Kosmas introduced me to the wines from Rhodes-which is a perfect start to the puzzle of Greek wines. Rhodes is home to numerous wine varietals. Two PDO wines are from Rhodes, the PDO Muscat and the PDO Rhodes. Greeks like either sweet or dry wines. Restaurants ask it in that manner. Do you prefer white sparkling or red? Sweet or dry? It makes it easy for the consumer.

The varietals that I sampled from Rhodes were Malagousia, Athiri, Muscat di Trani, Mavrathiriko, Amorgiano, Muscat White and Assyrtiko.

If you can get past the difficult indigenous varietal names, the rest is easy. There are a few varietals that are essential to learn about.

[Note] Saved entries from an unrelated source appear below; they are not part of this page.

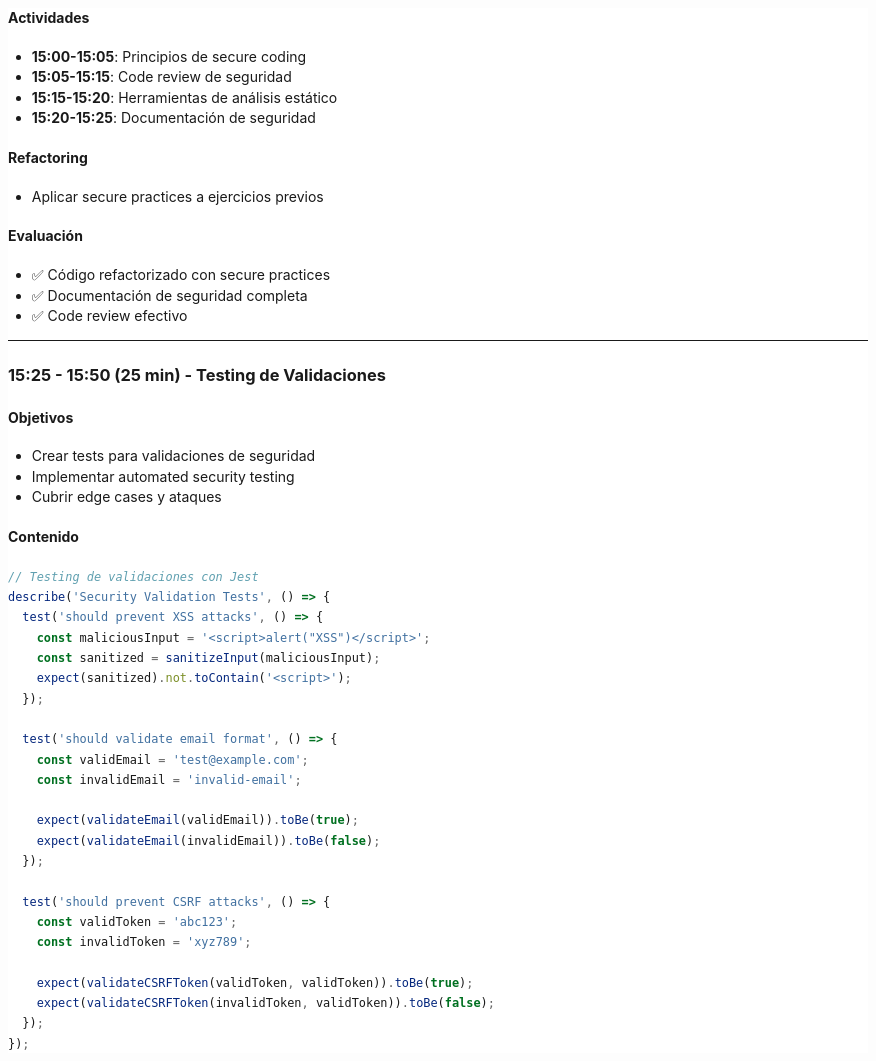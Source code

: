 #### **Actividades**

- **15:00-15:05**: Principios de secure coding
- **15:05-15:15**: Code review de seguridad
- **15:15-15:20**: Herramientas de análisis estático
- **15:20-15:25**: Documentación de seguridad

#### **Refactoring**

- Aplicar secure practices a ejercicios previos

#### **Evaluación**

- ✅ Código refactorizado con secure practices
- ✅ Documentación de seguridad completa
- ✅ Code review efectivo

---

### **15:25 - 15:50 (25 min) - Testing de Validaciones**

#### **Objetivos**

- Crear tests para validaciones de seguridad
- Implementar automated security testing
- Cubrir edge cases y ataques

#### **Contenido**

```javascript
// Testing de validaciones con Jest
describe('Security Validation Tests', () => {
  test('should prevent XSS attacks', () => {
    const maliciousInput = '<script>alert("XSS")</script>';
    const sanitized = sanitizeInput(maliciousInput);
    expect(sanitized).not.toContain('<script>');
  });

  test('should validate email format', () => {
    const validEmail = 'test@example.com';
    const invalidEmail = 'invalid-email';

    expect(validateEmail(validEmail)).toBe(true);
    expect(validateEmail(invalidEmail)).toBe(false);
  });

  test('should prevent CSRF attacks', () => {
    const validToken = 'abc123';
    const invalidToken = 'xyz789';

    expect(validateCSRFToken(validToken, validToken)).toBe(true);
    expect(validateCSRFToken(invalidToken, validToken)).toBe(false);
  });
});
```
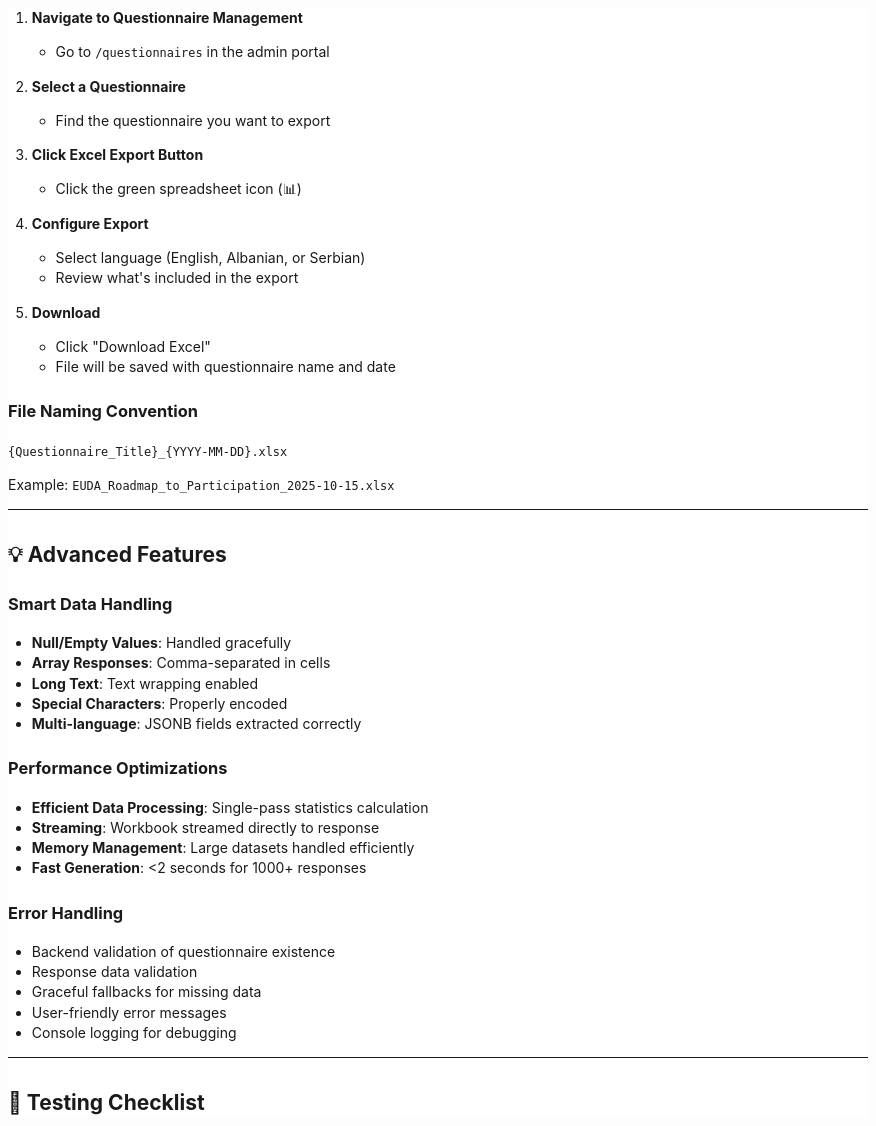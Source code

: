 1. **Navigate to Questionnaire Management**
   - Go to `/questionnaires` in the admin portal

2. **Select a Questionnaire**
   - Find the questionnaire you want to export

3. **Click Excel Export Button**
   - Click the green spreadsheet icon (📊)

4. **Configure Export**
   - Select language (English, Albanian, or Serbian)
   - Review what's included in the export

5. **Download**
   - Click "Download Excel"
   - File will be saved with questionnaire name and date

### File Naming Convention

```
{Questionnaire_Title}_{YYYY-MM-DD}.xlsx
```

Example: `EUDA_Roadmap_to_Participation_2025-10-15.xlsx`

---

## 💡 Advanced Features

### Smart Data Handling

- **Null/Empty Values**: Handled gracefully
- **Array Responses**: Comma-separated in cells
- **Long Text**: Text wrapping enabled
- **Special Characters**: Properly encoded
- **Multi-language**: JSONB fields extracted correctly

### Performance Optimizations

- **Efficient Data Processing**: Single-pass statistics calculation
- **Streaming**: Workbook streamed directly to response
- **Memory Management**: Large datasets handled efficiently
- **Fast Generation**: <2 seconds for 1000+ responses

### Error Handling

- Backend validation of questionnaire existence
- Response data validation
- Graceful fallbacks for missing data
- User-friendly error messages
- Console logging for debugging

---

## 🧪 Testing Checklist
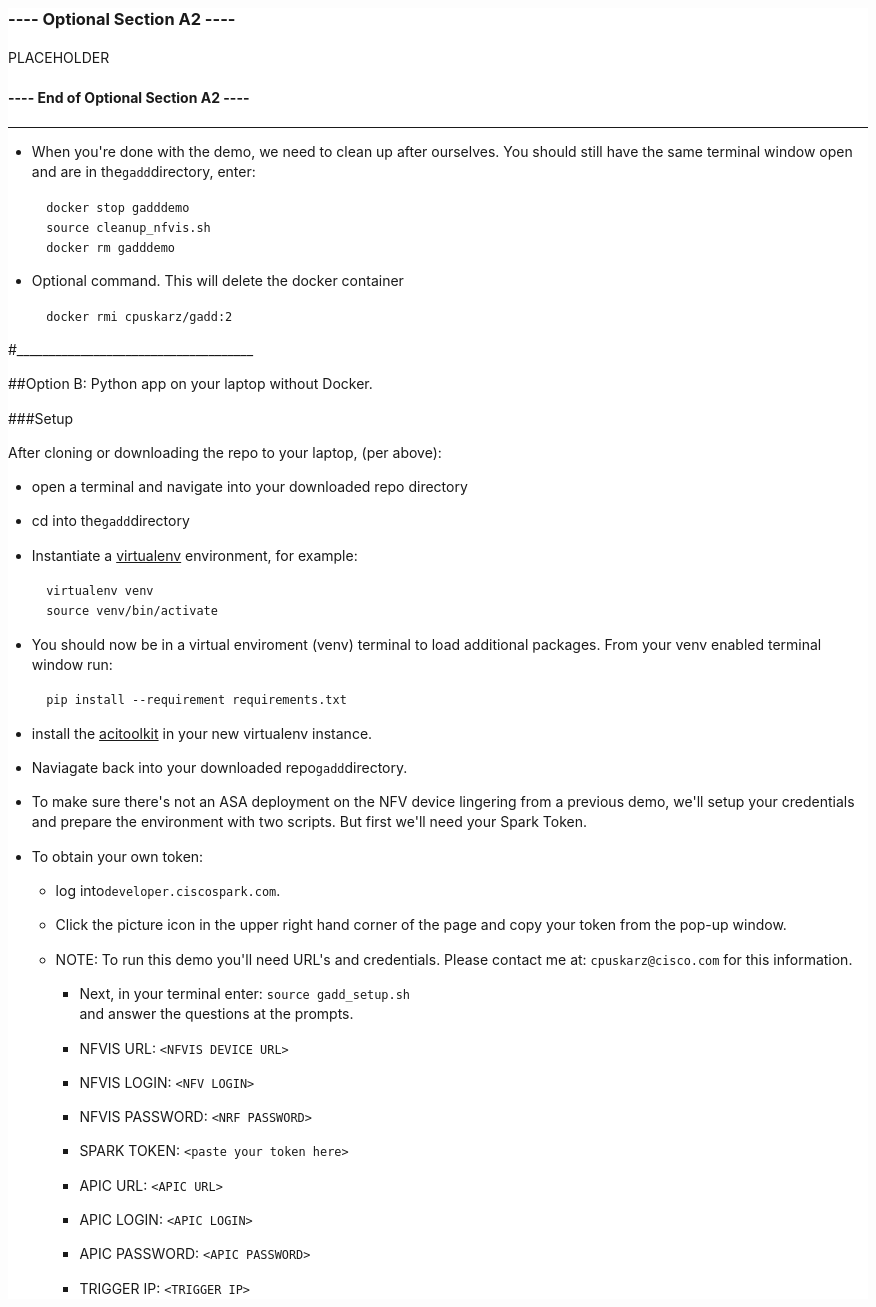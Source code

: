 
### ---- Optional Section A2 ----  

PLACEHOLDER

#### ---- End of Optional Section A2 ----  
---


* When you're done with the demo, we need to clean up after ourselves. You should still have the same terminal window open and are in the``gadd``directory, enter:

		docker stop gadddemo
		source cleanup_nfvis.sh
		docker rm gadddemo  
		
* Optional command. This will delete the docker container
		
		docker rmi cpuskarz/gadd:2

#_____________________________________

##Option B: Python app on your laptop without Docker. 

###Setup

After cloning or downloading the repo to your laptop, (per above):

* open a terminal and navigate into your downloaded repo directory
* cd into the``gadd``directory
* Instantiate a [virtualenv](http://docs.python-guide.org/en/latest/dev/virtualenvs/) environment, for example:

		virtualenv venv
		source venv/bin/activate
* You should now be in a virtual enviroment (venv) terminal to load additional packages. From your venv enabled terminal window run:

		pip install --requirement requirements.txt
		
* install the [acitoolkit](http://datacenter.github.io/acitoolkit/) in your new virtualenv instance.

* Naviagate back into your downloaded repo``gadd``directory.
* To make sure there's not an ASA deployment on the NFV device lingering from a previous demo, we'll setup your credentials and prepare the environment with two scripts. But first we'll need your Spark Token.
* To obtain your own token:  
	* log into``developer.ciscospark.com``.
	* Click the picture icon in the upper right hand corner of the page and copy your token from the pop-up window.
	* NOTE: To run this demo you'll need URL's and credentials. Please contact me at: ``cpuskarz@cisco.com`` for this information.

		* Next, in your terminal enter:  ``source gadd_setup.sh``  
		 and answer the questions at the prompts. 

		* NFVIS URL:			``<NFVIS DEVICE URL>``
		* NFVIS LOGIN:		``<NFV LOGIN>``
		* NFVIS PASSWORD:	``<NRF PASSWORD>``
		* SPARK TOKEN:		``<paste your token here>``
		* APIC URL:			``<APIC URL>``
		* APIC LOGIN:			``<APIC LOGIN>``
		* APIC PASSWORD:		``<APIC PASSWORD>``
		* TRIGGER IP:			``<TRIGGER IP>``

You must sample the wines with these grapes and understand what your palate tells you.

After a long conversation with a few Greek wine specialists, there are certain indigenous Greek varietals you should sample and learn about.

Life isn’t just Pinot Noir, Cabernet Sauvignon, Chardonnay or Sauvignon Blanc.

Do your homework and search the internet, your local wine shops or your friends wine cellar for these varietals:
Xinomavro
Moschofilero
Assyrtiko
Malagousia
Agiorgotko
Saviatiano
Mavrodaphne

That’s a start….

As I mentioned earlier, Greece is a large country with numerous terroirs. Grapes grow everywhere that you travel in Greece. Vineyards are abundant in the Aegean Islands,  Peloponnese, Macedonia, Crete, Epirus, the Ionian Islands and Thessaly.

If you need suggestions for wines, here a few that I sampled at the 10GR Wine Bar.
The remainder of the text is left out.